Your task:
Use the entries below to count the lines that hold the word "男性健康日"; answer with the number only.

Material for the task:

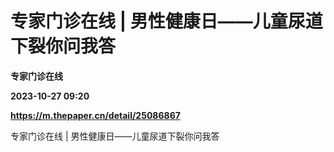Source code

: # 专家门诊在线 | 男性健康日——儿童尿道下裂你问我答
**专家门诊在线**

**2023-10-27 09:20**

**https://m.thepaper.cn/detail/25086867**

专家门诊在线 | 男性健康日——儿童尿道下裂你问我答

Finished exercise:
2